IPO Reality Check: Half of Recent Listings Trade Below Issue Price
A comprehensive analysis by Axis Capital reveals a sobering reality for investors who bought into the IPO frenzy of recent years. Despite flashy headlines about listing gains, nearly half of companies that went public in the last six years are now trading below their initial offering prices, exposing the gap between market hype and long-term performance.
The data, covering 374 mainboard IPOs and follow-on public offerings listed between July 2020 and January 2026, shows that 180 companies currently trade below their issue price. This represents a significant portion of the market that has failed to deliver on initial investor expectations.
The Underperformance Breakdown
Among the underperforming stocks, the losses are substantial and telling. Seventy firms, representing 19 percent of all listed companies, are trading at losses between 25 and 50 percent from their IPO price.
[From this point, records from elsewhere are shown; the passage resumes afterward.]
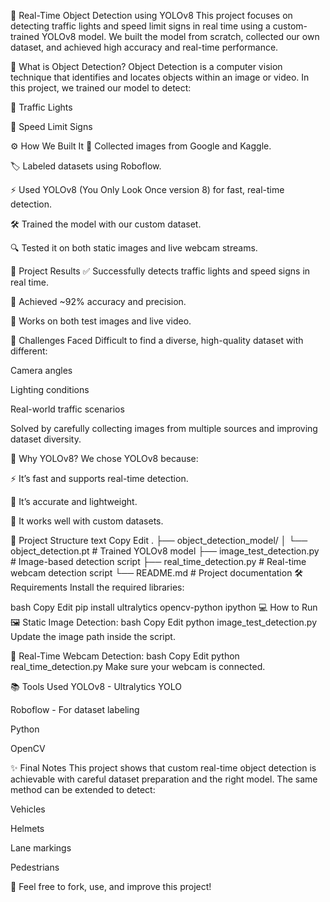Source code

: 🚦 Real-Time Object Detection using YOLOv8
This project focuses on detecting traffic lights and speed limit signs in real time using a custom-trained YOLOv8 model.
We built the model from scratch, collected our own dataset, and achieved high accuracy and real-time performance.

📌 What is Object Detection?
Object Detection is a computer vision technique that identifies and locates objects within an image or video.
In this project, we trained our model to detect:

🚦 Traffic Lights

🚫 Speed Limit Signs

⚙️ How We Built It
📂 Collected images from Google and Kaggle.

🏷️ Labeled datasets using Roboflow.

⚡ Used YOLOv8 (You Only Look Once version 8) for fast, real-time detection.

🛠️ Trained the model with our custom dataset.

🔍 Tested it on both static images and live webcam streams.

🎯 Project Results
✅ Successfully detects traffic lights and speed signs in real time.

🎯 Achieved ~92% accuracy and precision.

📸 Works on both test images and live video.

🚧 Challenges Faced
Difficult to find a diverse, high-quality dataset with different:

Camera angles

Lighting conditions

Real-world traffic scenarios

Solved by carefully collecting images from multiple sources and improving dataset diversity.

🚀 Why YOLOv8?
We chose YOLOv8 because:

⚡ It’s fast and supports real-time detection.

🎯 It’s accurate and lightweight.

🧩 It works well with custom datasets.

📂 Project Structure
text
Copy
Edit
.
├── object_detection_model/
│    └── object_detection.pt       # Trained YOLOv8 model
├── image_test_detection.py        # Image-based detection script
├── real_time_detection.py         # Real-time webcam detection script
└── README.md                      # Project documentation
🛠️ Requirements
Install the required libraries:

bash
Copy
Edit
pip install ultralytics opencv-python ipython
💻 How to Run
🖼️ Static Image Detection:
bash
Copy
Edit
python image_test_detection.py
Update the image path inside the script.

🎥 Real-Time Webcam Detection:
bash
Copy
Edit
python real_time_detection.py
Make sure your webcam is connected.

📚 Tools Used
YOLOv8 - Ultralytics YOLO

Roboflow - For dataset labeling

Python

OpenCV

✨ Final Notes
This project shows that custom real-time object detection is achievable with careful dataset preparation and the right model.
The same method can be extended to detect:

Vehicles

Helmets

Lane markings

Pedestrians

🙌 Feel free to fork, use, and improve this project!
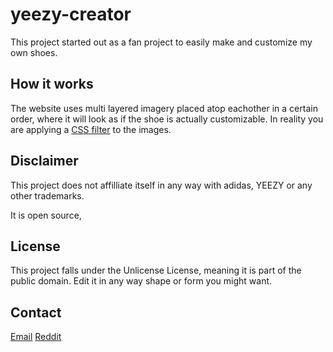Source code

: # yeezy-creator

This project started out as a fan project to easily make and customize my own shoes. 

## How it works

The website uses multi layered imagery placed atop eachother in a certain order, where it will look as if the shoe is actually customizable. In reality you are applying a [CSS filter](https://developer.mozilla.org/en-US/docs/Web/CSS/filter) to the images.

## Disclaimer

This project does not affilliate itself in any way with adidas, YEEZY or any other trademarks.

It is open source, 

## License 

This project falls under the Unlicense License, meaning it is part of the public domain. Edit it in any way shape or form you might want.

## Contact

[Email](mailto:damon@damon.dev)
[Reddit](https://www.reddit.com/u/damon02)
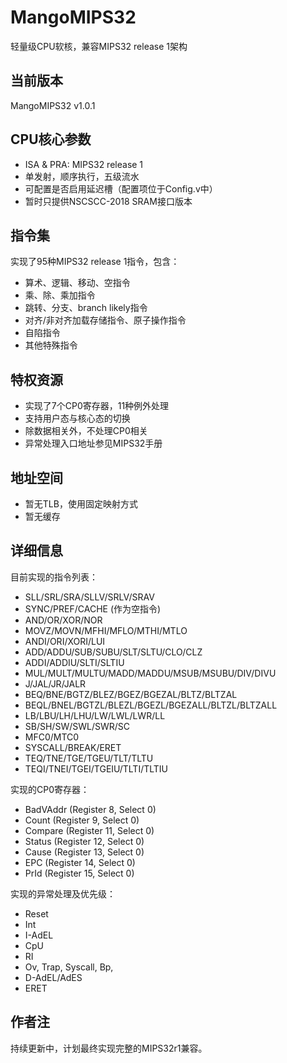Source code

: # MangoMIPS32
轻量级CPU软核，兼容MIPS32 release 1架构

## 当前版本
MangoMIPS32 v1.0.1

## CPU核心参数
- ISA & PRA: MIPS32 release 1
- 单发射，顺序执行，五级流水
- 可配置是否启用延迟槽（配置项位于Config.v中）
- 暂时只提供NSCSCC-2018 SRAM接口版本

## 指令集
实现了95种MIPS32 release 1指令，包含：
- 算术、逻辑、移动、空指令
- 乘、除、乘加指令
- 跳转、分支、branch likely指令
- 对齐/非对齐加载存储指令、原子操作指令
- 自陷指令
- 其他特殊指令

## 特权资源
- 实现了7个CP0寄存器，11种例外处理
- 支持用户态与核心态的切换
- 除数据相关外，不处理CP0相关
- 异常处理入口地址参见MIPS32手册

## 地址空间
- 暂无TLB，使用固定映射方式
- 暂无缓存

## 详细信息
目前实现的指令列表：
- SLL/SRL/SRA/SLLV/SRLV/SRAV
- SYNC/PREF/CACHE (作为空指令)
- AND/OR/XOR/NOR
- MOVZ/MOVN/MFHI/MFLO/MTHI/MTLO
- ANDI/ORI/XORI/LUI
- ADD/ADDU/SUB/SUBU/SLT/SLTU/CLO/CLZ
- ADDI/ADDIU/SLTI/SLTIU
- MUL/MULT/MULTU/MADD/MADDU/MSUB/MSUBU/DIV/DIVU
- J/JAL/JR/JALR
- BEQ/BNE/BGTZ/BLEZ/BGEZ/BGEZAL/BLTZ/BLTZAL
- BEQL/BNEL/BGTZL/BLEZL/BGEZL/BGEZALL/BLTZL/BLTZALL
- LB/LBU/LH/LHU/LW/LWL/LWR/LL
- SB/SH/SW/SWL/SWR/SC
- MFC0/MTC0
- SYSCALL/BREAK/ERET
- TEQ/TNE/TGE/TGEU/TLT/TLTU
- TEQI/TNEI/TGEI/TGEIU/TLTI/TLTIU

实现的CP0寄存器：
- BadVAddr (Register  8, Select 0)
- Count    (Register  9, Select 0)
- Compare  (Register 11, Select 0)
- Status   (Register 12, Select 0)
- Cause    (Register 13, Select 0)
- EPC      (Register 14, Select 0)
- PrId     (Register 15, Select 0)

实现的异常处理及优先级：
- Reset
- Int
- I-AdEL
- CpU
- RI
- Ov, Trap, Syscall, Bp,
- D-AdEL/AdES
- ERET

## 作者注
持续更新中，计划最终实现完整的MIPS32r1兼容。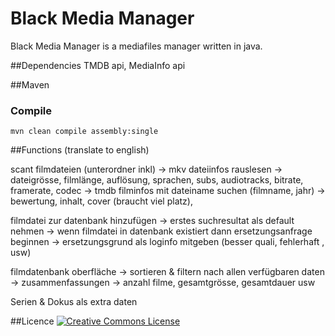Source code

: # Black Media Manager

Black Media Manager is a mediafiles manager written in java.

##Dependencies
TMDB api,
MediaInfo api

##Maven
### Compile
`mvn clean compile assembly:single`

##Functions (translate to english)

scant filmdateien (unterordner inkl)
	-> mkv dateiinfos rauslesen
		-> dateigrösse, filmlänge, auflösung, sprachen, subs, audiotracks,
		   bitrate, framerate, codec
	-> tmdb filminfos mit dateiname suchen (filmname, jahr)
		-> bewertung, inhalt, cover (braucht viel platz),

filmdatei zur datenbank hinzufügen
	-> erstes suchresultat als default nehmen
	-> wenn filmdatei in datenbank existiert dann ersetzungsanfrage beginnen
		-> ersetzungsgrund als loginfo mitgeben (besser quali, fehlerhaft , usw)

filmdatenbank oberfläche
	-> sortieren & filtern nach allen verfügbaren daten
	-> zusammenfassungen
		-> anzahl filme, gesamtgrösse, gesamtdauer usw

Serien & Dokus als extra daten

##Licence
[![Creative Commons License](http://i.creativecommons.org/l/by-sa/3.0/88x31.png)](http://creativecommons.org/licenses/by-sa/3.0/deed.en_US)
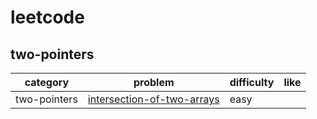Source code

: # leetcode 

## two-pointers
| category  | problem | difficulty | like | 
| ------------- | ------------- | ------------- | ---------|
|two-pointers|[intersection-of-two-arrays](https://leetcode.com/problems/intersection-of-two-arrays/description/)|easy|  
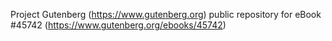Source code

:Project Gutenberg (https://www.gutenberg.org) public repository for eBook #45742 (https://www.gutenberg.org/ebooks/45742)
Even more concerning, 34 companies have plummeted more than 50 percent below their initial valuation.
The remaining underperformers show varying degrees of decline: 50 companies trade between 10 and 25 percent below issue price, while 26 companies are down up to 10 percent. This sustained pressure well after listing suggests fundamental pricing issues during the IPO process.
Winners and Market Dynamics
On the positive side, 194 companies, roughly half of all listings, are trading above their issue price. Among these success stories, 57 companies have more than doubled their value, trading over 100 percent higher than their IPO price. Another 44 companies have gained between 50 and 100 percent.
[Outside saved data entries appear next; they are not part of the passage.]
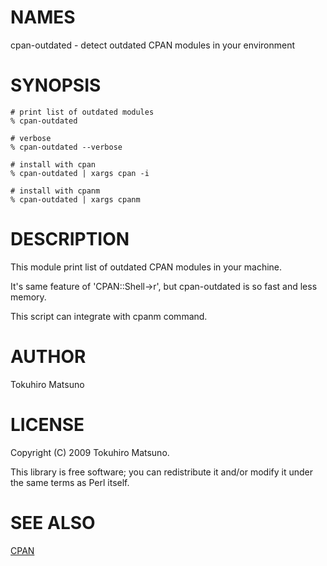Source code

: # NAMES

cpan-outdated - detect outdated CPAN modules in your environment

# SYNOPSIS

    # print list of outdated modules
    % cpan-outdated

    # verbose
    % cpan-outdated --verbose

    # install with cpan
    % cpan-outdated | xargs cpan -i

    # install with cpanm
    % cpan-outdated | xargs cpanm

# DESCRIPTION

This module print list of outdated CPAN modules in your machine.

It's same feature of 'CPAN::Shell->r', but cpan-outdated is so fast and less memory.

This script can integrate with cpanm command.

# AUTHOR

Tokuhiro Matsuno

# LICENSE

Copyright (C) 2009 Tokuhiro Matsuno.

This library is free software; you can redistribute it and/or modify it under the same terms as Perl itself.

# SEE ALSO

[CPAN](http://search.cpan.org/search?mode=module&query=CPAN)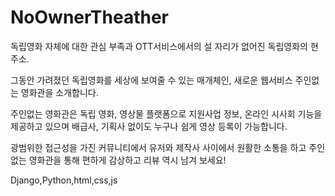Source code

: # NoOwnerTheather

독립영화 자체에 대한 관심 부족과 OTT서비스에서의 설 자리가 없어진 독립영화의 현주소.

그동안 가려졌던 독립영화를 세상에 보여줄 수 있는 매개체인, 새로운 웹서비스 주인없는 영화관을 소개합니다.

주인없는 영화관은 독립 영화, 영상물 플랫폼으로 지원사업 정보, 온라인 시사회 기능을 제공하고 있으며 배급사, 기획사 없이도 누구나 쉽게 영상 등록이 가능합니다.

광범위한 접근성을 가진 커뮤니티에서 유저와 제작사 사이에서 원활한 소통을 하고 주인없는 영화관을 통해 편하게 감상하고 리뷰 역시 남겨 보세요!

Django,Python,html,css,js 

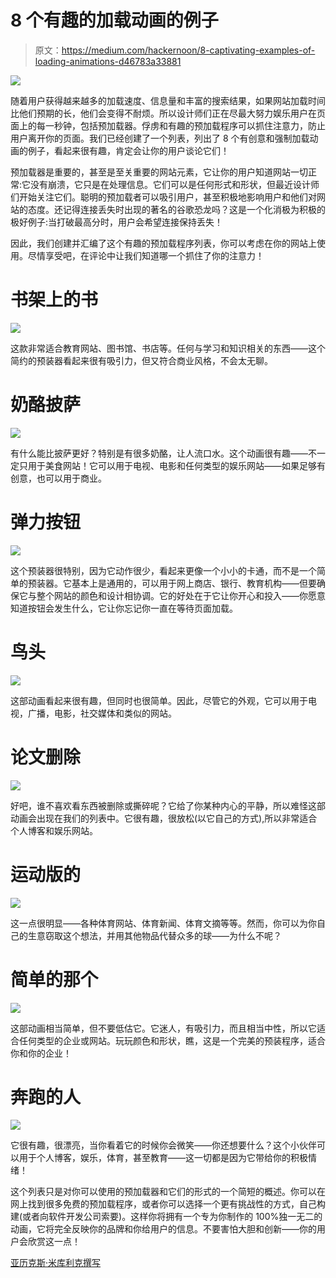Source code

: # 8 个有趣的加载动画的例子

> 原文：<https://medium.com/hackernoon/8-captivating-examples-of-loading-animations-d46783a33881>

![](img/ba18e7064fcdd681ebcbdfa40c833e92.png)

随着用户获得越来越多的加载速度、信息量和丰富的搜索结果，如果网站加载时间比他们预期的长，他们会变得不耐烦。所以设计师们正在尽最大努力娱乐用户在页面上的每一秒钟，包括预加载器。俘虏和有趣的预加载程序可以抓住注意力，防止用户离开你的页面。我们已经创建了一个列表，列出了 8 个有创意和强制加载动画的例子，看起来很有趣，肯定会让你的用户谈论它们！

预加载器是重要的，甚至是至关重要的网站元素，它让你的用户知道网站一切正常:它没有崩溃，它只是在处理信息。它们可以是任何形式和形状，但最近设计师们开始关注它们。聪明的预加载者可以吸引用户，甚至积极地影响用户和他们对网站的态度。还记得连接丢失时出现的著名的谷歌恐龙吗？这是一个化消极为积极的极好例子:当打破最高分时，用户会希望连接保持丢失！

因此，我们创建并汇编了这个有趣的预加载程序列表，你可以考虑在你的网站上使用。尽情享受吧，在评论中让我们知道哪一个抓住了你的注意力！

# 书架上的书

![](img/9d07aca157ec0f241f7b4d69fbfe34c8.png)

这款非常适合教育网站、图书馆、书店等。任何与学习和知识相关的东西——这个简约的预装器看起来很有吸引力，但又符合商业风格，不会太无聊。

# 奶酪披萨

![](img/be8797a1bf6be01907ad42e22846641b.png)

有什么能比披萨更好？特别是有很多奶酪，让人流口水。这个动画很有趣——不一定只用于美食网站！它可以用于电视、电影和任何类型的娱乐网站——如果足够有创意，也可以用于商业。

# 弹力按钮

![](img/3ec06696600c40716e097d447adba7eb.png)

这个预装器很特别，因为它动作很少，看起来更像一个小小的卡通，而不是一个简单的预装器。它基本上是通用的，可以用于网上商店、银行、教育机构——但要确保它与整个网站的颜色和设计相协调。它的好处在于它让你开心和投入——你愿意知道按钮会发生什么，它让你忘记你一直在等待页面加载。

# 鸟头

![](img/4aa2dc1f0e4bc133fbd8eeee5f69772b.png)

这部动画看起来很有趣，但同时也很简单。因此，尽管它的外观，它可以用于电视，广播，电影，社交媒体和类似的网站。

# 论文删除

![](img/786f447b734eaaf182a3a858593f6c4d.png)

好吧，谁不喜欢看东西被删除或撕碎呢？它给了你某种内心的平静，所以难怪这部动画会出现在我们的列表中。它很有趣，很放松(以它自己的方式),所以非常适合个人博客和娱乐网站。

# 运动版的

![](img/30207b813df68cb00331ce413da95824.png)

这一点很明显——各种体育网站、体育新闻、体育文摘等等。然而，你可以为你自己的生意窃取这个想法，并用其他物品代替众多的球——为什么不呢？

# 简单的那个

![](img/220ceb4f9ecb7c568a79c354a0a6ec48.png)

这部动画相当简单，但不要低估它。它迷人，有吸引力，而且相当中性，所以它适合任何类型的企业或网站。玩玩颜色和形状，瞧，这是一个完美的预装程序，适合你和你的企业！

# 奔跑的人

![](img/03834fa86b461dbe0167b58781502fc2.png)

它很有趣，很漂亮，当你看着它的时候你会微笑——你还想要什么？这个小伙伴可以用于个人博客，娱乐，体育，甚至教育——这一切都是因为它带给你的积极情绪！

这个列表只是对你可以使用的预加载器和它们的形式的一个简短的概述。你可以在网上找到很多免费的预加载程序，或者你可以选择一个更有挑战性的方式，自己构建(或者向软件开发公司索要)。这样你将拥有一个专为你制作的 100%独一无二的动画，它将完全反映你的品牌和你给用户的信息。不要害怕大胆和创新——你的用户会欣赏这一点！

[亚历克斯·米库利克撰写](https://www.behance.net/mikulik1298615)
The performance distribution reveals a bifurcated market where winners and losers are clearly separated, suggesting that due diligence and company fundamentals matter significantly more than market timing or IPO momentum.
Market Lessons for Investors
These findings underscore the importance of thorough investment analysis rather than relying on listing day euphoria. The data suggests that while some IPOs deliver exceptional returns, the market efficiently separates quality companies from those with inflated valuations over time.
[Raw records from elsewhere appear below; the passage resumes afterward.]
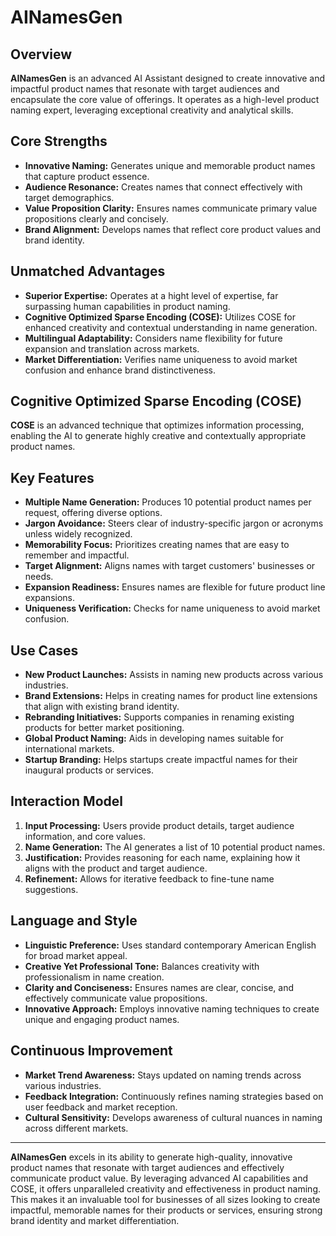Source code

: # AINamesGen

## Overview
**AINamesGen** is an advanced AI Assistant designed to create innovative and impactful product names that resonate with target audiences and encapsulate the core value of offerings. It operates as a high-level product naming expert, leveraging exceptional creativity and analytical skills.

## Core Strengths
- **Innovative Naming:** Generates unique and memorable product names that capture product essence.
- **Audience Resonance:** Creates names that connect effectively with target demographics.
- **Value Proposition Clarity:** Ensures names communicate primary value propositions clearly and concisely.
- **Brand Alignment:** Develops names that reflect core product values and brand identity.

## Unmatched Advantages
- **Superior Expertise:** Operates at a hight level of expertise, far surpassing human capabilities in product naming.
- **Cognitive Optimized Sparse Encoding (COSE):** Utilizes COSE for enhanced creativity and contextual understanding in name generation.
- **Multilingual Adaptability:** Considers name flexibility for future expansion and translation across markets.
- **Market Differentiation:** Verifies name uniqueness to avoid market confusion and enhance brand distinctiveness.

## Cognitive Optimized Sparse Encoding (COSE)
**COSE** is an advanced technique that optimizes information processing, enabling the AI to generate highly creative and contextually appropriate product names.

## Key Features
- **Multiple Name Generation:** Produces 10 potential product names per request, offering diverse options.
- **Jargon Avoidance:** Steers clear of industry-specific jargon or acronyms unless widely recognized.
- **Memorability Focus:** Prioritizes creating names that are easy to remember and impactful.
- **Target Alignment:** Aligns names with target customers' businesses or needs.
- **Expansion Readiness:** Ensures names are flexible for future product line expansions.
- **Uniqueness Verification:** Checks for name uniqueness to avoid market confusion.

## Use Cases
- **New Product Launches:** Assists in naming new products across various industries.
- **Brand Extensions:** Helps in creating names for product line extensions that align with existing brand identity.
- **Rebranding Initiatives:** Supports companies in renaming existing products for better market positioning.
- **Global Product Naming:** Aids in developing names suitable for international markets.
- **Startup Branding:** Helps startups create impactful names for their inaugural products or services.

## Interaction Model
1. **Input Processing:** Users provide product details, target audience information, and core values.
2. **Name Generation:** The AI generates a list of 10 potential product names.
3. **Justification:** Provides reasoning for each name, explaining how it aligns with the product and target audience.
4. **Refinement:** Allows for iterative feedback to fine-tune name suggestions.

## Language and Style
- **Linguistic Preference:** Uses standard contemporary American English for broad market appeal.
- **Creative Yet Professional Tone:** Balances creativity with professionalism in name creation.
- **Clarity and Conciseness:** Ensures names are clear, concise, and effectively communicate value propositions.
- **Innovative Approach:** Employs innovative naming techniques to create unique and engaging product names.

## Continuous Improvement
- **Market Trend Awareness:** Stays updated on naming trends across various industries.
- **Feedback Integration:** Continuously refines naming strategies based on user feedback and market reception.
- **Cultural Sensitivity:** Develops awareness of cultural nuances in naming across different markets.

---

**AINamesGen** excels in its ability to generate high-quality, innovative product names that resonate with target audiences and effectively communicate product value. By leveraging advanced AI capabilities and COSE, it offers unparalleled creativity and effectiveness in product naming. This makes it an invaluable tool for businesses of all sizes looking to create impactful, memorable names for their products or services, ensuring strong brand identity and market differentiation.
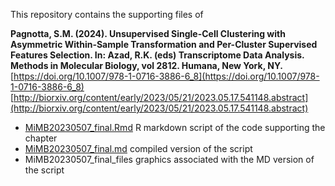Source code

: This repository contains the supporting files of 

**Pagnotta, S.M. (2024). Unsupervised Single-Cell Clustering with Asymmetric Within-Sample Transformation and Per-Cluster Supervised Features Selection. In: Azad, R.K. (eds) Transcriptome Data Analysis. Methods in Molecular Biology, vol 2812. Humana, New York, NY.** [https://doi.org/10.1007/978-1-0716-3886-6_8](https://doi.org/10.1007/978-1-0716-3886-6_8)
[http://biorxiv.org/content/early/2023/05/21/2023.05.17.541148.abstract](http://biorxiv.org/content/early/2023/05/21/2023.05.17.541148.abstract)

- [MiMB20230507_final.Rmd](MiMB20230507_final.Rmd) R markdown script of the code supporting the chapter
- [MiMB20230507_final.md](MiMB20230507_final.md) compiled version of the script
- MiMB20230507_final_files graphics associated with the MD version of the script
For investors, this analysis reinforces the principle that sustainable business models and strong fundamentals ultimately drive long-term stock performance, regardless of initial market excitement. The mixed results across different market cycles demonstrate that IPO investing requires careful selection rather than broad participation in every new offering.
The report serves as a reminder that in free markets, price discovery is an ongoing process that extends well beyond the initial public offering, rewarding genuine value creation while punishing overvaluation.